Investigación Clínica
versão impressa ISSN 0535-5133
Resumo
BONILLA, Ernesto. Distant mental influence on living organisms. Invest. clín [online]. 2013, vol.54, n.4, pp.427-454. ISSN 0535-5133.
This article reviews studies of distant mental influence on living organisms, including mental suggestions of sleeping and awakening, mental influence at long distances, mental interactions with remote biological systems, mental effects on physiological activity and the sense of being stared at. Significant effects of distant mental influence have been shown in several randomized controlled trials in humans, animals, plants, bacteria and cells in the laboratory. Although distant mental influence on living organisms appears to contradict our ordinary sense of reality and the laws defined by conventional science, several hypotheses have been proposed to explain the observed effects; they include skeptical, signal transfer, field, multidimensional space/time and quantum mechanics hypotheses.

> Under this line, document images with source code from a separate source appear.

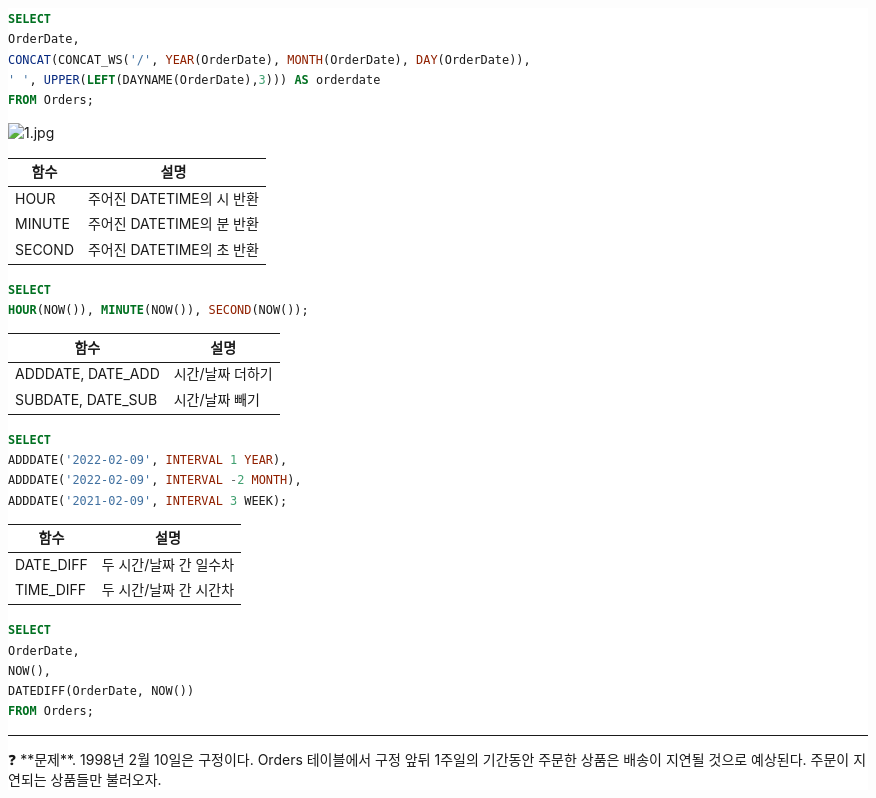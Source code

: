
 ```sql
SELECT
OrderDate,
CONCAT(CONCAT_WS('/', YEAR(OrderDate), MONTH(OrderDate), DAY(OrderDate)),
' ', UPPER(LEFT(DAYNAME(OrderDate),3))) AS orderdate
FROM Orders;
```

![1.jpg](%E1%84%80%E1%85%A1%E1%86%BD%E1%84%80%E1%85%A9%20%E1%84%82%E1%85%A9%E1%84%82%E1%85%B3%E1%86%AB%20MySQL%20%E1%84%83%E1%85%A6%E1%84%8B%E1%85%B5%E1%84%90%E1%85%A5%E1%84%87%E1%85%A6%E1%84%8B%E1%85%B5%E1%84%89%E1%85%B3%20%E1%84%80%E1%85%A1%E1%86%BC%E1%84%8C%E1%85%AA%20597b00ff80c14ee0b0a19d6541f718ec/1%202.jpg)

| 함수 | 설명 |
| --- | --- |
| HOUR | 주어진 DATETIME의 시 반환 |
| MINUTE | 주어진 DATETIME의 분 반환 |
| SECOND | 주어진 DATETIME의 초 반환 |

```sql
SELECT
HOUR(NOW()), MINUTE(NOW()), SECOND(NOW());
```

| 함수 | 설명 |
| --- | --- |
| ADDDATE, DATE_ADD | 시간/날짜 더하기 |
| SUBDATE, DATE_SUB | 시간/날짜 빼기 |

```sql
SELECT
ADDDATE('2022-02-09', INTERVAL 1 YEAR),
ADDDATE('2022-02-09', INTERVAL -2 MONTH),
ADDDATE('2021-02-09', INTERVAL 3 WEEK);
```

| 함수 | 설명 |
| --- | --- |
| DATE_DIFF | 두 시간/날짜 간 일수차 |
| TIME_DIFF | 두 시간/날짜 간 시간차 |

```sql
SELECT
OrderDate,
NOW(),
DATEDIFF(OrderDate, NOW())
FROM Orders;
```

---

<aside>
❓ **문제**. 1998년 2월 10일은 구정이다. Orders 테이블에서 구정 앞뒤 1주일의 기간동안 주문한 상품은 배송이 지연될 것으로 예상된다. 주문이 지연되는 상품들만 불러오자.

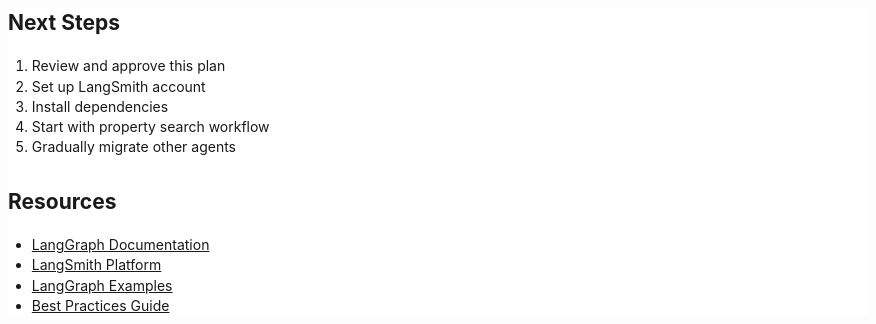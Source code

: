 ## Next Steps

1. Review and approve this plan
2. Set up LangSmith account
3. Install dependencies
4. Start with property search workflow
5. Gradually migrate other agents

## Resources

- [LangGraph Documentation](https://python.langchain.com/docs/langgraph)
- [LangSmith Platform](https://smith.langchain.com)
- [LangGraph Examples](https://github.com/langchain-ai/langgraph/tree/main/examples)
- [Best Practices Guide](https://python.langchain.com/docs/langgraph/how-tos)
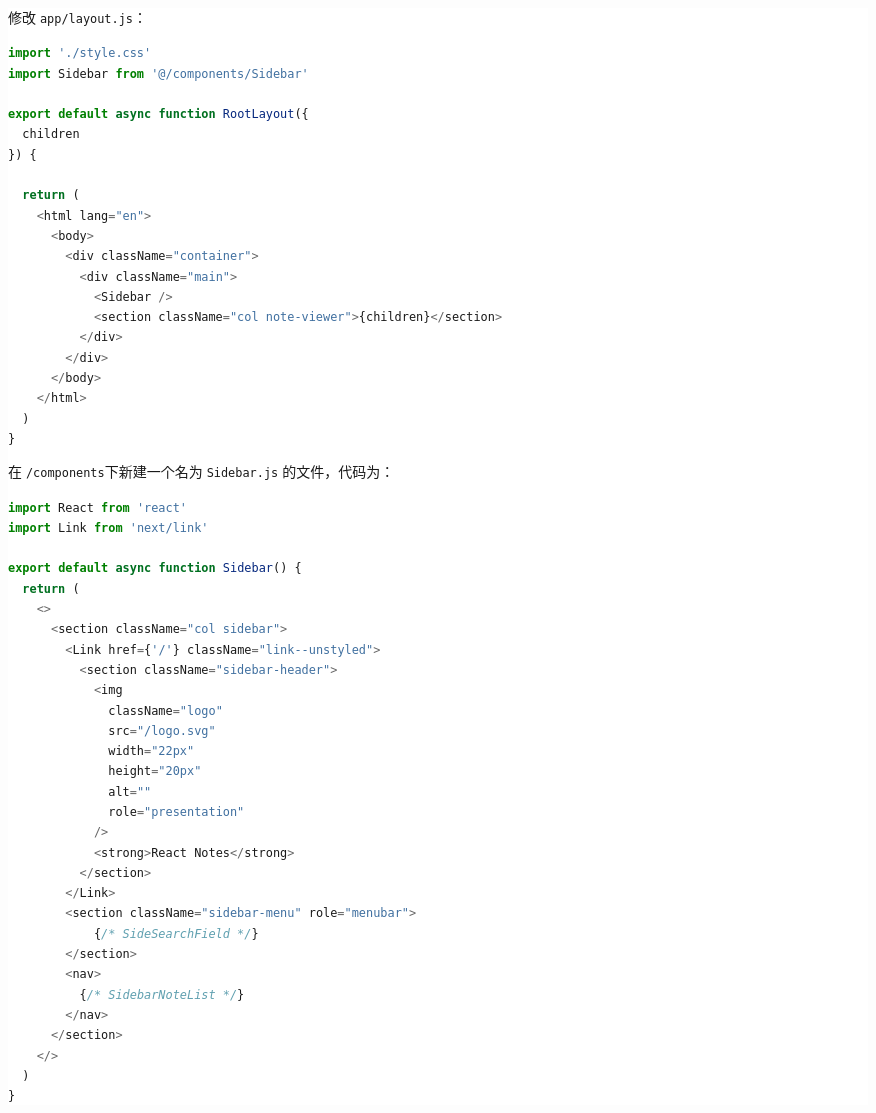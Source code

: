 修改 `app/layout.js`：

```javascript
import './style.css'
import Sidebar from '@/components/Sidebar'

export default async function RootLayout({
  children
}) {

  return (
    <html lang="en">
      <body>
        <div className="container">
          <div className="main">
            <Sidebar />
            <section className="col note-viewer">{children}</section>
          </div>
        </div>
      </body>
    </html>
  )
}

```

在 `/components`下新建一个名为 `Sidebar.js` 的文件，代码为：

```javascript
import React from 'react'
import Link from 'next/link'

export default async function Sidebar() {
  return (
    <>
      <section className="col sidebar">
        <Link href={'/'} className="link--unstyled">
          <section className="sidebar-header">
            <img
              className="logo"
              src="/logo.svg"
              width="22px"
              height="20px"
              alt=""
              role="presentation"
            />
            <strong>React Notes</strong>
          </section>
        </Link>
        <section className="sidebar-menu" role="menubar">
            {/* SideSearchField */}
        </section>
        <nav>
          {/* SidebarNoteList */}
        </nav>
      </section>
    </>
  )
}
```
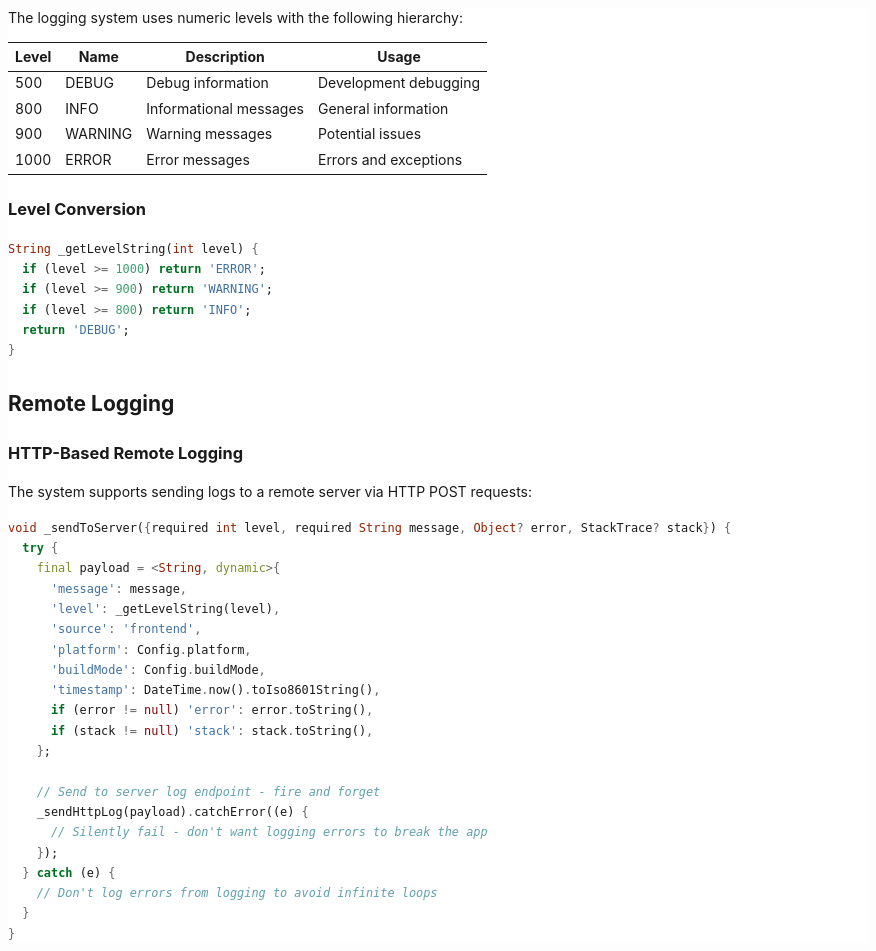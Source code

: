 The logging system uses numeric levels with the following hierarchy:

| Level | Name | Description | Usage |
|-------|------|-------------|-------|
| 500 | DEBUG | Debug information | Development debugging |
| 800 | INFO | Informational messages | General information |
| 900 | WARNING | Warning messages | Potential issues |
| 1000 | ERROR | Error messages | Errors and exceptions |

### Level Conversion

```dart
String _getLevelString(int level) {
  if (level >= 1000) return 'ERROR';
  if (level >= 900) return 'WARNING';
  if (level >= 800) return 'INFO';
  return 'DEBUG';
}
```

## Remote Logging

### HTTP-Based Remote Logging

The system supports sending logs to a remote server via HTTP POST requests:

```dart
void _sendToServer({required int level, required String message, Object? error, StackTrace? stack}) {
  try {
    final payload = <String, dynamic>{
      'message': message,
      'level': _getLevelString(level),
      'source': 'frontend',
      'platform': Config.platform,
      'buildMode': Config.buildMode,
      'timestamp': DateTime.now().toIso8601String(),
      if (error != null) 'error': error.toString(),
      if (stack != null) 'stack': stack.toString(),
    };

    // Send to server log endpoint - fire and forget
    _sendHttpLog(payload).catchError((e) {
      // Silently fail - don't want logging errors to break the app
    });
  } catch (e) {
    // Don't log errors from logging to avoid infinite loops
  }
}
```
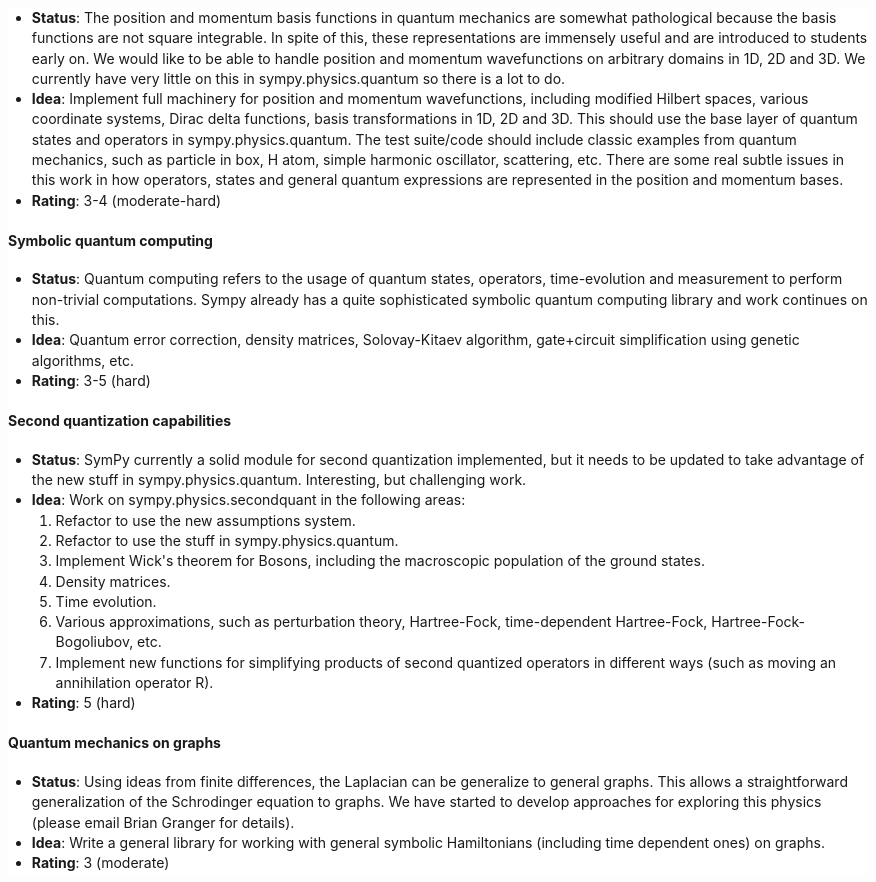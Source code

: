 * **Status**:
The position and momentum basis functions in quantum mechanics are somewhat pathological because the basis functions are not square integrable. In spite of this, these representations are immensely useful and are introduced to students early on.  We would like to be able to handle position and momentum wavefunctions on arbitrary domains in 1D, 2D and 3D. We currently have very little on this in sympy.physics.quantum so there is a lot to do.
* **Idea**:
Implement full machinery for position and momentum wavefunctions, including modified Hilbert spaces, various coordinate systems, Dirac delta functions, basis transformations in 1D, 2D and 3D. This should use the base layer of quantum states and operators in sympy.physics.quantum.  The test suite/code should include classic examples from quantum mechanics,
such as particle in box, H atom, simple harmonic oscillator, scattering, etc. There are some real subtle issues in this work in how operators, states and general quantum expressions are represented in the position and momentum bases.
* **Rating**: 3-4 (moderate-hard)

#### Symbolic quantum computing

* **Status**:
Quantum computing refers to the usage of quantum states, operators, time-evolution and measurement to perform non-trivial computations. Sympy already has a quite sophisticated symbolic quantum computing library and work continues on this.
* **Idea**:
Quantum error correction, density matrices, Solovay-Kitaev algorithm, gate+circuit simplification using genetic algorithms, etc.
* **Rating**: 3-5 (hard)

#### Second quantization capabilities

* **Status**: SymPy currently a solid module for second quantization implemented, but it needs to be updated to take advantage of the new stuff in sympy.physics.quantum. Interesting, but challenging work.
* **Idea**:
Work on sympy.physics.secondquant in the following areas:
  1. Refactor to use the new assumptions system.
  2. Refactor to use the stuff in sympy.physics.quantum.
  3. Implement Wick's theorem for Bosons, including the macroscopic population of the ground states.
  4. Density matrices.
  5. Time evolution.
  6. Various approximations, such as perturbation theory, Hartree-Fock, time-dependent Hartree-Fock, Hartree-Fock-Bogoliubov, etc.
  7. Implement new functions for simplifying products of second quantized operators in different ways (such as moving an annihilation operator R).
* **Rating**: 5 (hard)

#### Quantum mechanics on graphs

* **Status**:
Using ideas from finite differences, the Laplacian can be generalize to general graphs. This allows a straightforward generalization of the Schrodinger equation to graphs. We have started to develop approaches for exploring this physics (please email Brian Granger for details).
* **Idea**:
Write a general library for working with general symbolic Hamiltonians (including time dependent ones) on graphs.
* **Rating**: 3 (moderate)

In conclusion, as the progress of physics continues to expand our comprehension of reality, a rational explanation for distant mind-matter interaction will emerge and, as history has shown repeatedly, the supernatural events will evolve into paranormal and then, into normal ones, as the scientific frontiers expand.
Palavras-chave : psychokinesis; hypnosis; mind-matter interaction; the sense of being observed.